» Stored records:
++++++++

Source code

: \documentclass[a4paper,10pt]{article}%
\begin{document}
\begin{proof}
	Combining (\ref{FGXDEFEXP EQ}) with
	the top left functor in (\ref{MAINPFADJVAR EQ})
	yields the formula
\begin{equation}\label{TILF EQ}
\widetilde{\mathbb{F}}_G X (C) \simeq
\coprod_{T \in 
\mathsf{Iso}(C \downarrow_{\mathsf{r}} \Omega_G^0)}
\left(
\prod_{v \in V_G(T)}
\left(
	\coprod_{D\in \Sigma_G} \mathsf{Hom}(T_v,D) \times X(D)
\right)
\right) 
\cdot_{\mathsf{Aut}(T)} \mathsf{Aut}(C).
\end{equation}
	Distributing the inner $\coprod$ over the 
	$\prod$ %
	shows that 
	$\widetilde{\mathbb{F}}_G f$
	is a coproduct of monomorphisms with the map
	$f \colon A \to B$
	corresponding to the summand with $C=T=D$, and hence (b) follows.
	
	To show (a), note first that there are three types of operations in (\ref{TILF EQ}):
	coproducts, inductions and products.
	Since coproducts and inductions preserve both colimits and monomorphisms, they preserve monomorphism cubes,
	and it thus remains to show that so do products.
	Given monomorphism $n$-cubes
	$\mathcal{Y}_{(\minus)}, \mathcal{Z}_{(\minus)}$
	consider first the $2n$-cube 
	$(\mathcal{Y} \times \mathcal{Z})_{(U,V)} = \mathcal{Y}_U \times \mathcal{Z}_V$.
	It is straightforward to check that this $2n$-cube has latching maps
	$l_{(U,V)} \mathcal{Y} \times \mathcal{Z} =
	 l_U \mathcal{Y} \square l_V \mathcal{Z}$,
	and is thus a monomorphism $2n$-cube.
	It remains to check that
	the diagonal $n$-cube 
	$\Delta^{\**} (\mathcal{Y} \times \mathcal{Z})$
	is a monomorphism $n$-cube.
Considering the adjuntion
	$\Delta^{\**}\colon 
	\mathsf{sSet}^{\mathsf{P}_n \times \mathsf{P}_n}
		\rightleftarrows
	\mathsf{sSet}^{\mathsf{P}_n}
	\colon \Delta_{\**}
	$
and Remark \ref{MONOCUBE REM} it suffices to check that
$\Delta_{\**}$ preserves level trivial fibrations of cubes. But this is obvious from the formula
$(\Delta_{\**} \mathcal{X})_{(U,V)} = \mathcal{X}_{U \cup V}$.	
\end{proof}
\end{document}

++++++++

Show all of the lines above in which "inductions" is present.

	coproducts, inductions and products.
	Since coproducts and inductions preserve both colimits and monomorphisms, they preserve monomorphism cubes,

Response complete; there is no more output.